Beyond the Atmosphere: Early Years of Space Science

[81] The foregoing nontechnical description is merely illustrative. A review of a length appropriate to this book cannot cover in detail 12 years of work by hundreds of scientists. Nor can the description convey to the reader the many subtleties and innumerable interrelationships with which both experimenters and theorists concerned themselves. Nevertheless, brief though it is, the summary shows how the rocket sounding work contributed to atmospheric and cosmic ray research.
The new tool, the high-altitude research rocket, had indeed made it possible to obtain data hitherto unobtainable and to solve problems hitherto intractable-as anticipated. The rocket results enabled ground-based observers to improve their techniques and to obtain better results from their measurements-that is, to calibrate their experiments. Whereas at the start some had expressed grave doubts as to the wisdom of using rockets for [82] high-altitude research, a decade later the importance of the sounding rocket to the field was universally recognized. It is natural, then, to ask whether sounding rockets had revolutionized the field of upper atmospheric research.
In the excitement of new discoveries amid a continuing flow of important data from a long list of topics-solar physics; atmospheric pressure temperature, density, composition, and winds; the ionosphere; magnetic fields; the airglow; the auroras; and cosmic rays-the rocket experimenters liked to think and speak of their work as revolutionizing the field. But it is clear in retrospect that the first decade of high-altitude rocket research was normal science, not revolution. Put otherwise, the results from those year of research elaborated and expanded upon the already accepted paradigm but did not force any fundamental changes in it.
Were one to compose a schematic diagram of the upper atmosphere based on what was known immediately following the launching of Sputnik, the picture would probably look much like the drawing of figure 9. A comparison with figure 1 drawn from information set forth in Mitra's book of 10 years earlier shows a striking similarity in overall concepts. In both, the atmosphere is visualized as consisting of a number of characteristic layers-troposphere, stratosphere, ozonosphere, ionosphere, and exosphere-at essentially the same altitude levels. In both, temperatures vary markedly with altitude, and these variations are associated with the different atmospheric layers. Solar radiations are considered to be the cause of photochemical processes going on in the atmosphere, affecting composition, giving rise to the night airglow, and forming the ozonosphere and ionosphere. Heating of different levels in the atmosphere is ascribed to incoming solar energy, which in a series of stages ultimately degenerates into heat. There is little doubt that the auroras are caused by charged particles from the sun, and that in some way such particles are also responsible for changes in the earth's magnetic field during magnetic storms.

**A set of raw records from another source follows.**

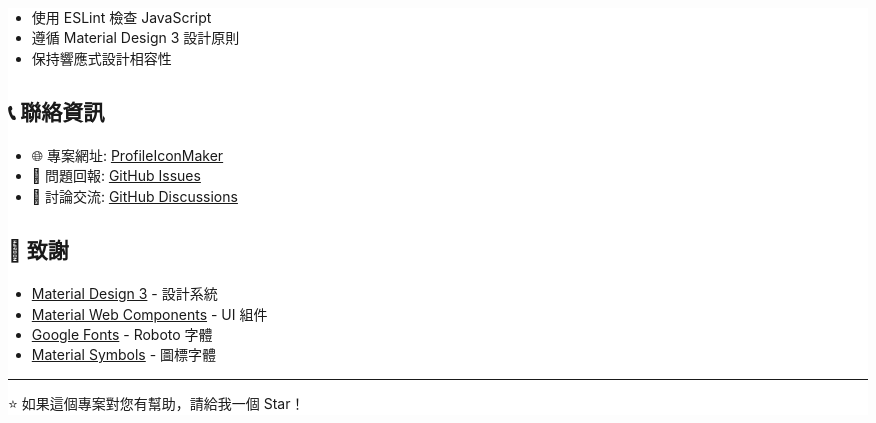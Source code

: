 - 使用 ESLint 檢查 JavaScript
- 遵循 Material Design 3 設計原則
- 保持響應式設計相容性

## 📞 聯絡資訊

- 🌐 專案網址: [ProfileIconMaker](https://old-cookie.github.io/ProfileIconMaker/)
- 📧 問題回報: [GitHub Issues](https://github.com/old-cookie/old-cookie.github.io/issues)
- 💬 討論交流: [GitHub Discussions](https://github.com/old-cookie/old-cookie.github.io/discussions)

## 🙏 致謝

- [Material Design 3](https://m3.material.io/) - 設計系統
- [Material Web Components](https://github.com/material-components/material-web) - UI 組件
- [Google Fonts](https://fonts.google.com/) - Roboto 字體
- [Material Symbols](https://fonts.google.com/icons) - 圖標字體

---

⭐ 如果這個專案對您有幫助，請給我一個 Star！
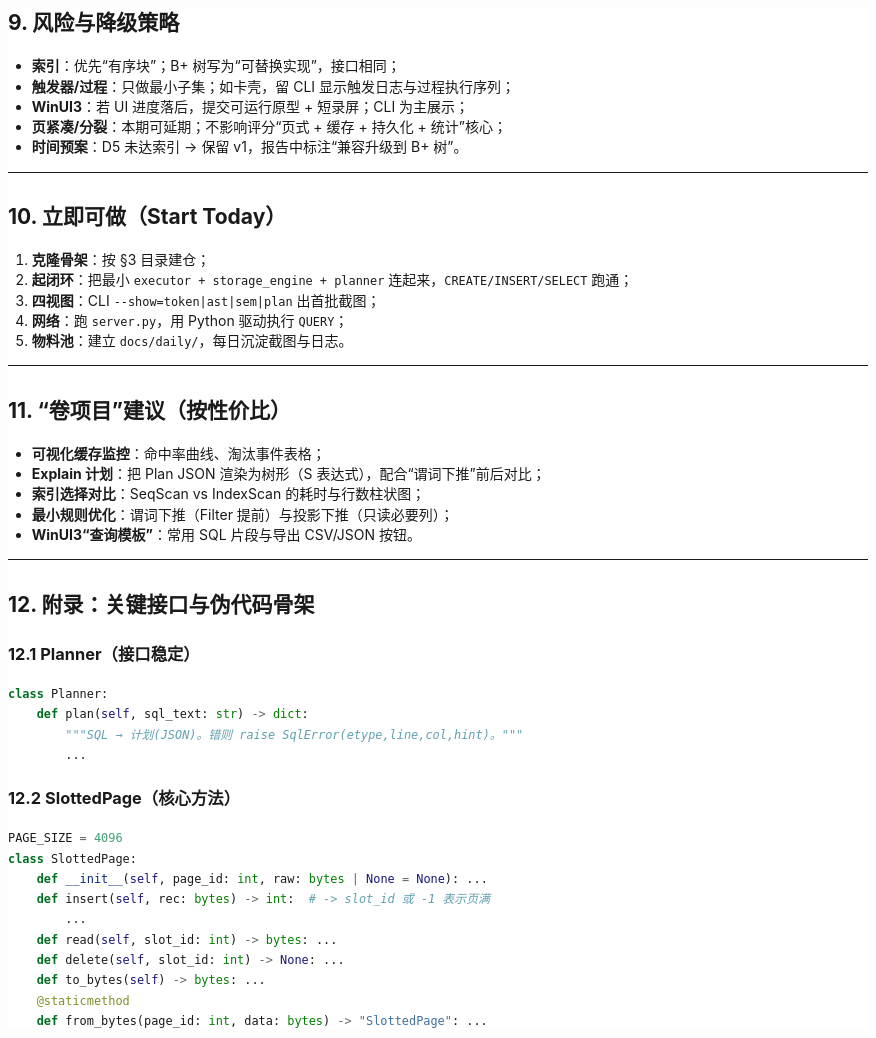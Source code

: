 
## 9. 风险与降级策略
- **索引**：优先“有序块”；B+ 树写为“可替换实现”，接口相同；
- **触发器/过程**：只做最小子集；如卡壳，留 CLI 显示触发日志与过程执行序列；
- **WinUI3**：若 UI 进度落后，提交可运行原型 + 短录屏；CLI 为主展示；
- **页紧凑/分裂**：本期可延期；不影响评分“页式 + 缓存 + 持久化 + 统计”核心；
- **时间预案**：D5 未达索引 → 保留 v1，报告中标注“兼容升级到 B+ 树”。

---

## 10. 立即可做（Start Today）
1) **克隆骨架**：按 §3 目录建仓；
2) **起闭环**：把最小 `executor + storage_engine + planner` 连起来，`CREATE/INSERT/SELECT` 跑通；
3) **四视图**：CLI `--show=token|ast|sem|plan` 出首批截图；
4) **网络**：跑 `server.py`，用 Python 驱动执行 `QUERY`；
5) **物料池**：建立 `docs/daily/`，每日沉淀截图与日志。

---

## 11. “卷项目”建议（按性价比）
- **可视化缓存监控**：命中率曲线、淘汰事件表格；
- **Explain 计划**：把 Plan JSON 渲染为树形（S 表达式），配合“谓词下推”前后对比；
- **索引选择对比**：SeqScan vs IndexScan 的耗时与行数柱状图；
- **最小规则优化**：谓词下推（Filter 提前）与投影下推（只读必要列）；
- **WinUI3“查询模板”**：常用 SQL 片段与导出 CSV/JSON 按钮。

---

## 12. 附录：关键接口与伪代码骨架

### 12.1 Planner（接口稳定）
```py
class Planner:
    def plan(self, sql_text: str) -> dict:
        """SQL → 计划(JSON)。错则 raise SqlError(etype,line,col,hint)。"""
        ...
```

### 12.2 SlottedPage（核心方法）
```py
PAGE_SIZE = 4096
class SlottedPage:
    def __init__(self, page_id: int, raw: bytes | None = None): ...
    def insert(self, rec: bytes) -> int:  # -> slot_id 或 -1 表示页满
        ...
    def read(self, slot_id: int) -> bytes: ...
    def delete(self, slot_id: int) -> None: ...
    def to_bytes(self) -> bytes: ...
    @staticmethod
    def from_bytes(page_id: int, data: bytes) -> "SlottedPage": ...
```
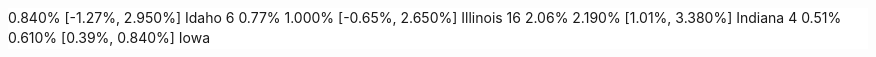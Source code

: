 </td>
<td style="text-align:left;">
0.840%
</td>
<td style="text-align:left;">
[-1.27%, 2.950%]
</td>
</tr>
<tr>
<td style="text-align:left;">
Idaho
</td>
<td style="text-align:right;">
6
</td>
<td style="text-align:left;">
0.77%
</td>
<td style="text-align:left;">
1.000%
</td>
<td style="text-align:left;">
[-0.65%, 2.650%]
</td>
</tr>
<tr>
<td style="text-align:left;">
Illinois
</td>
<td style="text-align:right;">
16
</td>
<td style="text-align:left;">
2.06%
</td>
<td style="text-align:left;">
2.190%
</td>
<td style="text-align:left;">
[1.01%, 3.380%]
</td>
</tr>
<tr>
<td style="text-align:left;">
Indiana
</td>
<td style="text-align:right;">
4
</td>
<td style="text-align:left;">
0.51%
</td>
<td style="text-align:left;">
0.610%
</td>
<td style="text-align:left;">
[0.39%, 0.840%]
</td>
</tr>
<tr>
<td style="text-align:left;">
Iowa
</td>
<td style="text-align:right;">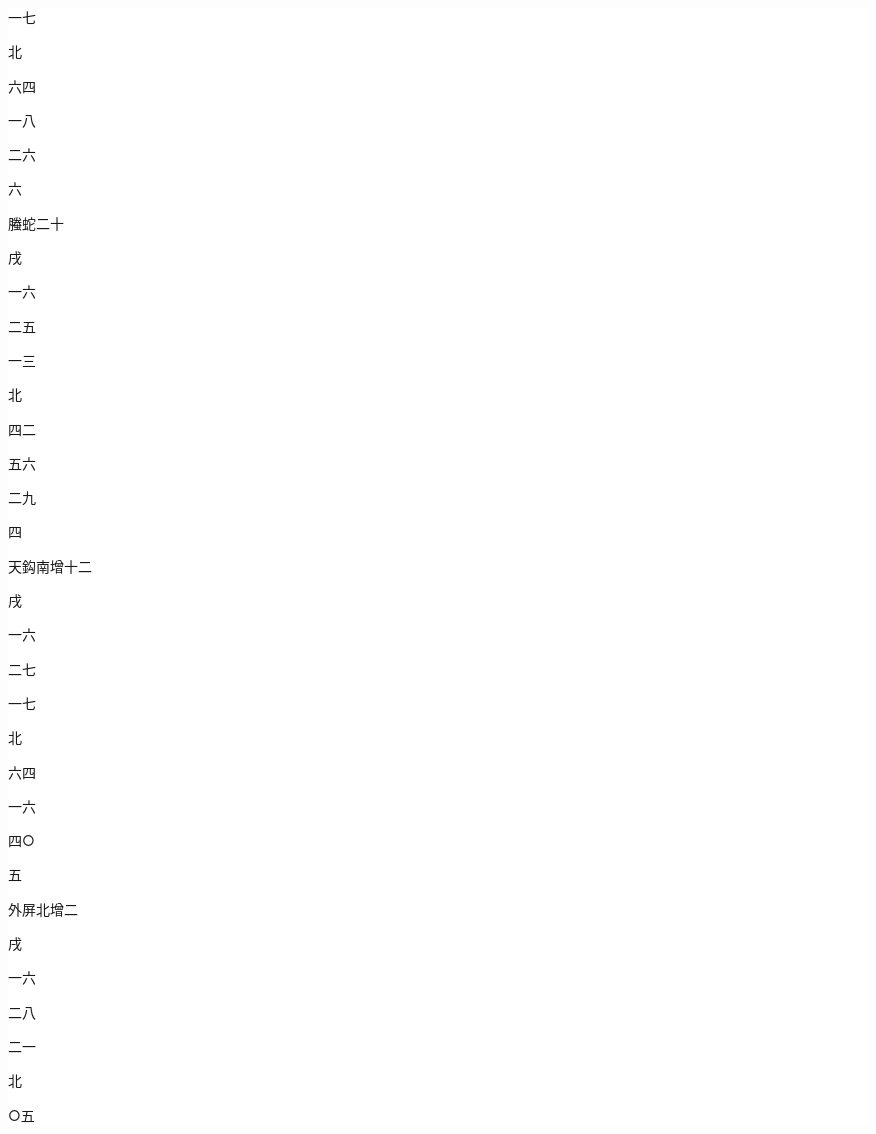一七

北

六四

一八

二六

六

螣蛇二十

戌

一六

二五

一三

北

四二

五六

二九

四

天鈎南增十二

戌

一六

二七

一七

北

六四

一六

四○

五

外屏北增二

戌

一六

二八

二一

北

○五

Clearly the two paradigms, before and after, are essentially the same. The expert will, of course, see a new richness of detail in the later picture, but nothing that the earlier paradigm could not accommodate once the facts were known. Thus, space science's first decade, the sounding rocket period, must be characterized as extremely fruitful normal science. Nevertheless, in that early harvest were the elements of some remarkable discoveries.

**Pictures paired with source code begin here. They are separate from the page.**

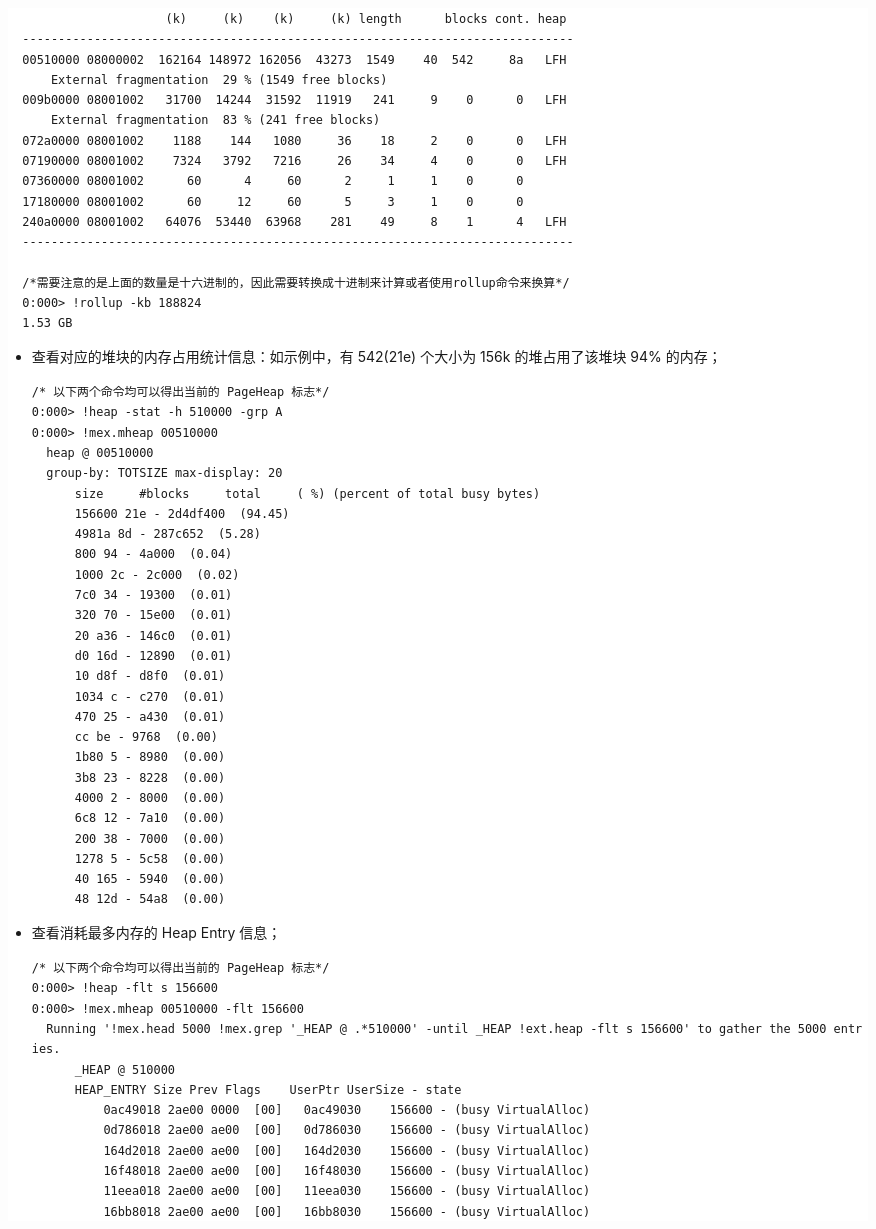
   ```windbg
                        (k)     (k)    (k)     (k) length      blocks cont. heap
    -----------------------------------------------------------------------------
    00510000 08000002  162164 148972 162056  43273  1549    40  542     8a   LFH
        External fragmentation  29 % (1549 free blocks)
    009b0000 08001002   31700  14244  31592  11919   241     9    0      0   LFH
        External fragmentation  83 % (241 free blocks)
    072a0000 08001002    1188    144   1080     36    18     2    0      0   LFH
    07190000 08001002    7324   3792   7216     26    34     4    0      0   LFH
    07360000 08001002      60      4     60      2     1     1    0      0
    17180000 08001002      60     12     60      5     3     1    0      0
    240a0000 08001002   64076  53440  63968    281    49     8    1      4   LFH
    -----------------------------------------------------------------------------

    /*需要注意的是上面的数量是十六进制的，因此需要转换成十进制来计算或者使用rollup命令来换算*/
    0:000> !rollup -kb 188824
    1.53 GB
  ```

- 查看对应的堆块的内存占用统计信息：如示例中，有 542(21e) 个大小为 156k 的堆占用了该堆块 94% 的内存；

  ```windbg
  /* 以下两个命令均可以得出当前的 PageHeap 标志*/
  0:000> !heap -stat -h 510000 -grp A
  0:000> !mex.mheap 00510000
    heap @ 00510000
    group-by: TOTSIZE max-display: 20
        size     #blocks     total     ( %) (percent of total busy bytes)
        156600 21e - 2d4df400  (94.45)
        4981a 8d - 287c652  (5.28)
        800 94 - 4a000  (0.04)
        1000 2c - 2c000  (0.02)
        7c0 34 - 19300  (0.01)
        320 70 - 15e00  (0.01)
        20 a36 - 146c0  (0.01)
        d0 16d - 12890  (0.01)
        10 d8f - d8f0  (0.01)
        1034 c - c270  (0.01)
        470 25 - a430  (0.01)
        cc be - 9768  (0.00)
        1b80 5 - 8980  (0.00)
        3b8 23 - 8228  (0.00)
        4000 2 - 8000  (0.00)
        6c8 12 - 7a10  (0.00)
        200 38 - 7000  (0.00)
        1278 5 - 5c58  (0.00)
        40 165 - 5940  (0.00)
        48 12d - 54a8  (0.00)
  ```

- 查看消耗最多内存的 Heap Entry 信息；

  ```windbg
  /* 以下两个命令均可以得出当前的 PageHeap 标志*/
  0:000> !heap -flt s 156600
  0:000> !mex.mheap 00510000 -flt 156600
    Running '!mex.head 5000 !mex.grep '_HEAP @ .*510000' -until _HEAP !ext.heap -flt s 156600' to gather the 5000 entries.
        _HEAP @ 510000
        HEAP_ENTRY Size Prev Flags    UserPtr UserSize - state
            0ac49018 2ae00 0000  [00]   0ac49030    156600 - (busy VirtualAlloc)
            0d786018 2ae00 ae00  [00]   0d786030    156600 - (busy VirtualAlloc)
            164d2018 2ae00 ae00  [00]   164d2030    156600 - (busy VirtualAlloc)
            16f48018 2ae00 ae00  [00]   16f48030    156600 - (busy VirtualAlloc)
            11eea018 2ae00 ae00  [00]   11eea030    156600 - (busy VirtualAlloc)
            16bb8018 2ae00 ae00  [00]   16bb8030    156600 - (busy VirtualAlloc)
  ```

The soft radiation that Van Allen had detected in the auroral regions presaged the discovery of a largely unsuspected aspect of the earth's environment. Following up his interest in these soft radiations, Van Allen instrumented the first American satellite, Explorer 1 , with counters to probe further the incoming cosmic rays. Unexpectedly high radiation intensities were found above the atmosphere and, after additional measurements in Explorer 3 , Van Allen on 1 May 1958 announced the discovery of a belt of....

Figure 9. Upper atmosphere as visualized in 1958. The general features are similar to those of figure 1, corresponding to the mid-1940s, but there is much more detail.

[84] ....radiation surrounding the earth, which at once became known as the Van Allen Radiation Belt.52 The discovery set in motion a long chain of
investigations that in the course of the next several years forced a revision of the picture scientists had developed of how the sun's particle radiations affect the earth's atmosphere. The new features of the geophysical paradigm will be presented in chapter 11.
The second discovery came from the rocket investigations of the sun's short-wavelength spectrum. The discovery that x-rays were an important variable in the solar spectrum suggested that x-rays might also be important in other stars and celestial objects, which later proved to be correct.53 When the experimenters in the Naval Research Laboratory group turned their ultraviolet and x-ray detectors toward the stars, they initiated a new field of rocket astronomy, which will be described more fully in chapter 20.
In the meantime, the early harvest from rocket sounding of the upper atmosphere was convincing evidence of the rich returns that could be expected from a program of scientific research in space. In this aspect of space, at least, the United States could consider itself fully competitive with any rival.